I have never tried doing that (backup using sharing to service account) — but I will now and see how it goes — and will summarize it to you. I’m also curious.
BTW - are you using consumer google account or part of Google Workspace/G-Suite? in case there would be difference in configuration…
I am using Google Workspace currently, the Enterprise plan for $20 a month with unlimited storage.
Hmm. I could not make it work. I found similar thread GCD Using Own Credentials without definitive answer.
Basically, when I share folder with another google account (be that service account or normal user account) that other account cannot enumerate shared folder – neither with duplicacy nor rclone (which explicitly supports that scenario and even has rclone ls --drive-shared-with-me mygoogledrive:
syntax to filter shared folders. Not sure what’s the deal there.
Perhaps it will be easier for you to build it on windows and do the rest according to that my post – it would be more straightforward anyway – especially since it’s unclear when will that PR make it to the release.
I’ve just tried to build on windows. It’s fairly easy:
- download and install git: Git - Downloads (Next, Next, Next, aggree to all by default)
- download and install go: Downloads - The Go Programming Language
- Open CMD and run
go get github.com/gilbertchen/duplicacy/duplicacy
. It will take a while and download about 1.5GB of data. - go to the source folder:
cd %GOPATH%\src\github.com\gilbertchen\duplicacy
. - apply patch:
curl https://blog.arrogantrabbit.com/assets/duplicacy_gcd_subject_scope.patch | "C:\Program Files\Git\usr\bin\patch.exe" -p1
- To see what has been patched in run
git diff
. k/j – up/down, q – exit viewer. - build:
go install github.com/gilbertchen/duplicacy/duplicacy
- pick the binary from
C:\Users\me\go\bin\duplicacy.exe
and use it instead of what is shipped.
Then you can properly impersonate the user with the service account and it is working well.
I’ll probably update the blogpost with windows instructions… apparently some people still use that OS
Thanks, but in your post you only describe how to make it work when setting up a new backup. I want to keep using the backup I already have on Google Drive (which I have in gcd://Duplicacy). And currently my Dupliacy is configured to use that shared project thing to access Google Drive. So I’d somehow have to remove the current shared project access token from Duplicacy, and replace it with the new way explained in your post. How to do that?
Also, doesn’t that only build Duplicacy CLI? I am using Duplicacy Web GUI, not the CLI. Is it possible to build the GUI myself with that PR added?
You would just replace the reference to json file that you now use with with reference to the new one modified according to the article in the duplicacy.json file. I think the CLI preference files are generated based on that json file on every backup run.

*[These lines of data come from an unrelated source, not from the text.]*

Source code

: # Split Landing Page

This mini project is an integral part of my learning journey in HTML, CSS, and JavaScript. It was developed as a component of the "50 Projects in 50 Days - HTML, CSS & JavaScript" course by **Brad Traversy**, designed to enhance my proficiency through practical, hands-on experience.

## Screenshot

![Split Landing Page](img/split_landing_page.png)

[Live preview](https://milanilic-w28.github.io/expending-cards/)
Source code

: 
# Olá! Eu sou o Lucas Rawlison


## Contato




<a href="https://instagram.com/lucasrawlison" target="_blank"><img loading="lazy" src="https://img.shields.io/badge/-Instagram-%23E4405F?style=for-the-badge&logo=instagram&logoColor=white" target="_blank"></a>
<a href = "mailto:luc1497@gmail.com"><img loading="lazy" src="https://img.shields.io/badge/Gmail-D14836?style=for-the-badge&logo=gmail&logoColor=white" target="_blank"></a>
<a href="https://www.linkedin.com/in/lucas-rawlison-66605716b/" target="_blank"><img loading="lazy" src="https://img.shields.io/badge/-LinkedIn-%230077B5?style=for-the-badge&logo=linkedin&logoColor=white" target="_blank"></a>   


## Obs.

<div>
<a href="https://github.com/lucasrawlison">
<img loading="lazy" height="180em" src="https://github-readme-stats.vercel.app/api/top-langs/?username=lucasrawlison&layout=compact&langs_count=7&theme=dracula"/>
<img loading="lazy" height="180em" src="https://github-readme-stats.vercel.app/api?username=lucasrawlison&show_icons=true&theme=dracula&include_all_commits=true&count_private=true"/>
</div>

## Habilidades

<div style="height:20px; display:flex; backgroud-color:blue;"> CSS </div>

You don’t need to / can’t build GUI. It simply downloads and executes the CLI version to do actual backup. You would rename the duplicacy.exe you built to whatever current CLI executable Web GUI is using (likely duplicacy_win_x64_2.7.2.exe
) and replace the current one (it will be in the bin folder under .duplicacy_web folder, next to duplicacy.json); and maybe even fix the version in the settings so that it does not overwrite it once the new one is released)
Ah nice, that makes sense.
But where would I do that? Where is the reference to the json file? There is no reference to the json file in duplicacy.json. In duplicacy.json, there is a “gcs_token” and a “password”. And that would need to be replaced with something else I assume?
this refers to the json file that you downloaded before, no? or is the token inserted there in its entirety?
The “gcd_token” is a long string of numbers and letters. Not a reference to any file.
Ok. Maybe it’s base64 encoded entire token. Not sure.
You can add another backup target, this time using the new token json file, and then edit duplicacy.json to replace the value of gcd_token in the old backup target with that of the new one and then delete the new backup target.
gcd_token
in duplicacy.json is the encrypted path of the token file, so you can’t just manually edit it there.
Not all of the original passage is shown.